Drug testers took the shine off James Vince’s match-winning performance in the final of the Big Bash, calling for him to produce a specimen for their analysis even before he’d had the chance to have a celebratory beer.
Vince, the Sydney Sixers opener, had followed up his undefeated 98 against Perth Scorchers six days earlier by striking the same opponents for 95.
English cricket supporters might have made the observation that Vince must have been on some sort of substance so used are they to seeing him give good positions away in the 20s and 30s after a flurry of sumptuous cover drives.

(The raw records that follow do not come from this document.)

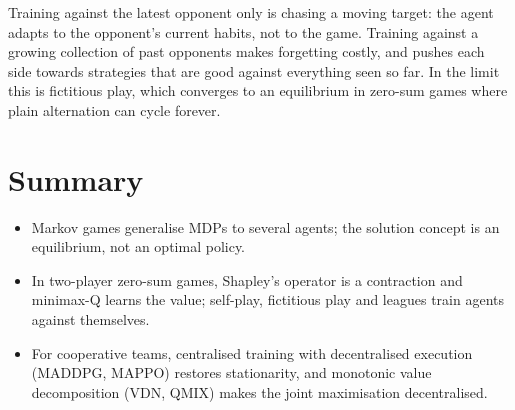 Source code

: \begin{intuition}
  Training against the latest opponent only is chasing a moving target:
  the agent adapts to the opponent's current habits, not to the game.
  Training against a growing collection of past opponents makes forgetting
  costly, and pushes each side towards strategies that are good against
  everything seen so far. In the limit this is fictitious play, which
  converges to an equilibrium in zero-sum games where plain alternation can
  cycle forever.
\end{intuition}

\section{Summary}

\begin{itemize}[nosep]
  \item Markov games generalise MDPs to several agents; the solution
    concept is an equilibrium, not an optimal policy.
  \item In two-player zero-sum games, Shapley's operator is a contraction
    and minimax-Q learns the value; self-play, fictitious play and leagues
    train agents against themselves.
  \item For cooperative teams, centralised training with decentralised
    execution (MADDPG, MAPPO) restores stationarity, and monotonic value
    decomposition (VDN, QMIX) makes the joint maximisation decentralised.
\end{itemize}
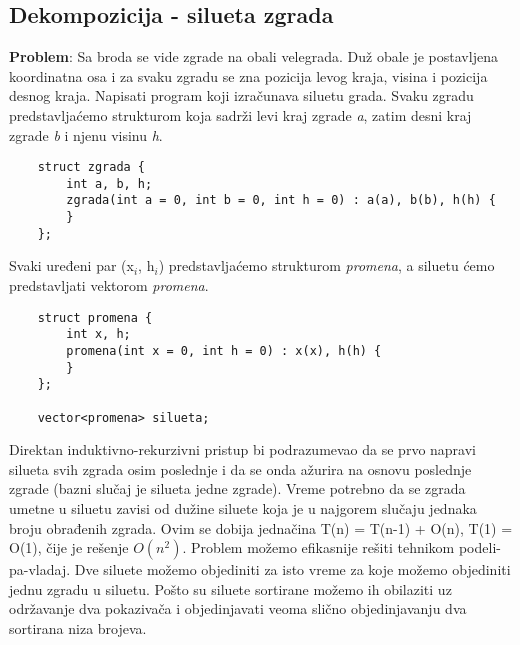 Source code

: \documentclass{article}
\begin{document}
\subsection{Dekompozicija - silueta zgrada}
\textbf{Problem}: Sa broda se vide zgrade na obali velegrada. Duž obale je postavljena
koordinatna osa i za svaku zgradu se zna pozicija levog kraja, visina i pozicija
desnog kraja. Napisati program koji izračunava siluetu grada.
\newline
Svaku zgradu predstavljaćemo strukturom koja sadrži levi kraj zgrade \textit{a}, zatim
desni kraj zgrade \textit{b} i njenu visinu \textit{h}.
\begin{lstlisting}
    struct zgrada {
        int a, b, h;
        zgrada(int a = 0, int b = 0, int h = 0) : a(a), b(b), h(h) {
        }
    };
\end{lstlisting}
Svaki uređeni par (x$_i$, h$_i$) predstavljaćemo strukturom \textit{promena}, a siluetu ćemo
predstavljati vektorom \textit{promena}.
\begin{lstlisting}
    struct promena {
        int x, h;
        promena(int x = 0, int h = 0) : x(x), h(h) {
        }
    };

    vector<promena> silueta;
\end{lstlisting}
Direktan induktivno-rekurzivni pristup bi podrazumevao da se prvo napravi
silueta svih zgrada osim poslednje i da se onda ažurira na osnovu poslednje
zgrade (bazni slučaj je silueta jedne zgrade). Vreme
potrebno da se zgrada umetne u siluetu zavisi od dužine siluete koja je u
najgorem slučaju jednaka broju obrađenih zgrada. Ovim se dobija jednačina
T(n) = T(n-1) + O(n), T(1) = O(1), čije je rešenje $O(n^2)$. Problem možemo efikasnije rešiti tehnikom podeli-pa-vladaj. Dve siluete možemo objediniti za isto vreme za koje možemo objediniti jednu
zgradu u siluetu. Pošto su siluete sortirane možemo ih obilaziti uz održavanje
dva pokazivača i objedinjavati veoma slično objedinjavanju dva sortirana niza
brojeva.
\end{document}
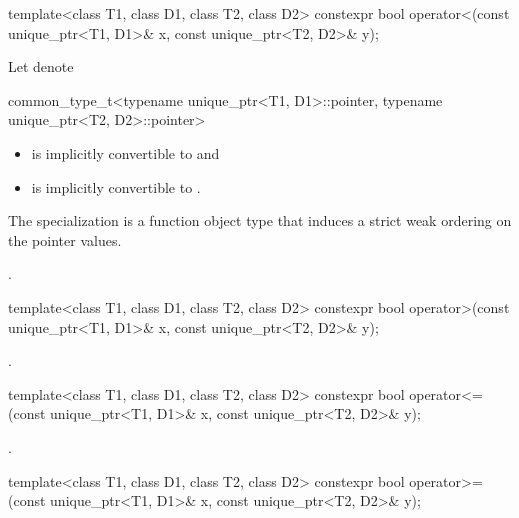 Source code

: %
\begin{itemdecl}
template<class T1, class D1, class T2, class D2>
  constexpr bool operator<(const unique_ptr<T1, D1>& x, const unique_ptr<T2, D2>& y);
\end{itemdecl}

\begin{itemdescr}
\pnum
Let  denote
\begin{codeblock}
common_type_t<typename unique_ptr<T1, D1>::pointer,
              typename unique_ptr<T2, D2>::pointer>
\end{codeblock}

\pnum
\mandates
\begin{itemize}
\item {} is implicitly convertible to  and
\item {} is implicitly convertible to .
\end{itemize}

\pnum
\expects
The specialization
 is a function object type that
induces a strict weak ordering on the pointer values.

\pnum
\returns
{}.
\end{itemdescr}

%
\begin{itemdecl}
template<class T1, class D1, class T2, class D2>
  constexpr bool operator>(const unique_ptr<T1, D1>& x, const unique_ptr<T2, D2>& y);
\end{itemdecl}

\begin{itemdescr}
\pnum
\returns
{}.
\end{itemdescr}

%
\begin{itemdecl}
template<class T1, class D1, class T2, class D2>
  constexpr bool operator<=(const unique_ptr<T1, D1>& x, const unique_ptr<T2, D2>& y);
\end{itemdecl}

\begin{itemdescr}
\pnum
\returns
{}.
\end{itemdescr}

%
\begin{itemdecl}
template<class T1, class D1, class T2, class D2>
  constexpr bool operator>=(const unique_ptr<T1, D1>& x, const unique_ptr<T2, D2>& y);
\end{itemdecl}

But he tested negative as, for the second time in a week, the Hampshire captain put Perth to the sword, this time to secure a 27-run win and ensure a third title for his team.
There was some bad feeling between the sides after Andrew Tye denied Vince a century in the first game by bowling what appeared to be a deliberate wide with one run required.
The Sydney crowd did not need long memories to remind Tye of the fact, with some choice phrases aimed in his direction when he came on for his first over.
The home supporters among the attendance of more than 25,000 people also had some words for Liam Livingstone, Vince’s English compatriot.
A regular boundary rider in T20 cricket, the Lancashire all-rounder, who has played two games for England in the shortest format, found his credentials at international level debated.
“I was told that if I was any good I’d be in India,” he said in a mic’d up interview at the end of the game. “Which is a fair point.”
Livingstone hit 45 in the Scorchers reply, but Perth rarely threatened to chase down the target.
It means the Sixers and the Scorchers have won six of the 10 editions of the tournament, each beating the other twice in the final.
The glory of Vince’s innings was not matched by particularly insightful quotes after the match, although he did hold out hope to Sixers fans that he would be back there in a year’s time.
“I’d love to come back here. I’ve been here two and half years and I can’t speak highly enough of not just the lads but everyone behind the scenes – the coaching staff, it’s a real pleasure to be here,” the 29-year-old said before stepping up to receive his Oscar – we mean winner’s medal.